--- Task description ---
The output has to be the full set of records, reproduced exactly, minus any picture.

--- Dataset entries ---
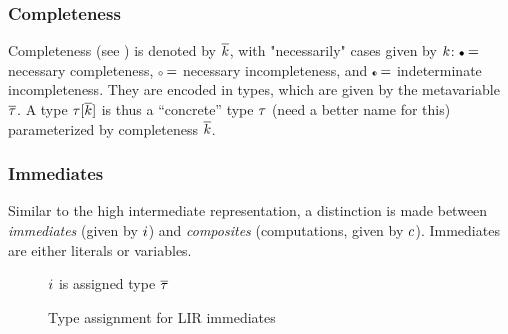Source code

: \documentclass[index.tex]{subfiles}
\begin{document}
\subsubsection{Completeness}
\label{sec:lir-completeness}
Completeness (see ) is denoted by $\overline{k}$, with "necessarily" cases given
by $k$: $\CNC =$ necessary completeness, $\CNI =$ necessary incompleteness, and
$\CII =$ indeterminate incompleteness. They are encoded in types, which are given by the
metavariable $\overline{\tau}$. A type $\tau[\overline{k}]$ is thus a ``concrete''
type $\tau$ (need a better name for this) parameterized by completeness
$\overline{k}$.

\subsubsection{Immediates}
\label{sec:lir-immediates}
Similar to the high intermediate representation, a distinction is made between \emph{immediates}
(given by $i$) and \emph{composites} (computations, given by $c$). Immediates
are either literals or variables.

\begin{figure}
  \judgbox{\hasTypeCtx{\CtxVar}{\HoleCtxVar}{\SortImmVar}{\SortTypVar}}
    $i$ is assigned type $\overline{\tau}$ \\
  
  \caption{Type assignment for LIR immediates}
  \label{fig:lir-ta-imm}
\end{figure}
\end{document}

--- Response ---
Source code

: \documentclass[index.tex]{subfiles}
\begin{document}
\subsubsection{Completeness}
\label{sec:lir-completeness}
Completeness (see ) is denoted by $\overline{k}$, with "necessarily" cases given
by $k$: $\CNC =$ necessary completeness, $\CNI =$ necessary incompleteness, and
$\CII =$ indeterminate incompleteness. They are encoded in types, which are given by the
metavariable $\overline{\tau}$. A type $\tau[\overline{k}]$ is thus a ``concrete''
type $\tau$ (need a better name for this) parameterized by completeness
$\overline{k}$.

\subsubsection{Immediates}
\label{sec:lir-immediates}
Similar to the high intermediate representation, a distinction is made between \emph{immediates}
(given by $i$) and \emph{composites} (computations, given by $c$). Immediates
are either literals or variables.

\begin{figure}
  \judgbox{\hasTypeCtx{\CtxVar}{\HoleCtxVar}{\SortImmVar}{\SortTypVar}}
    $i$ is assigned type $\overline{\tau}$ \\
  
  \caption{Type assignment for LIR immediates}
  \label{fig:lir-ta-imm}
\end{figure}
\end{document}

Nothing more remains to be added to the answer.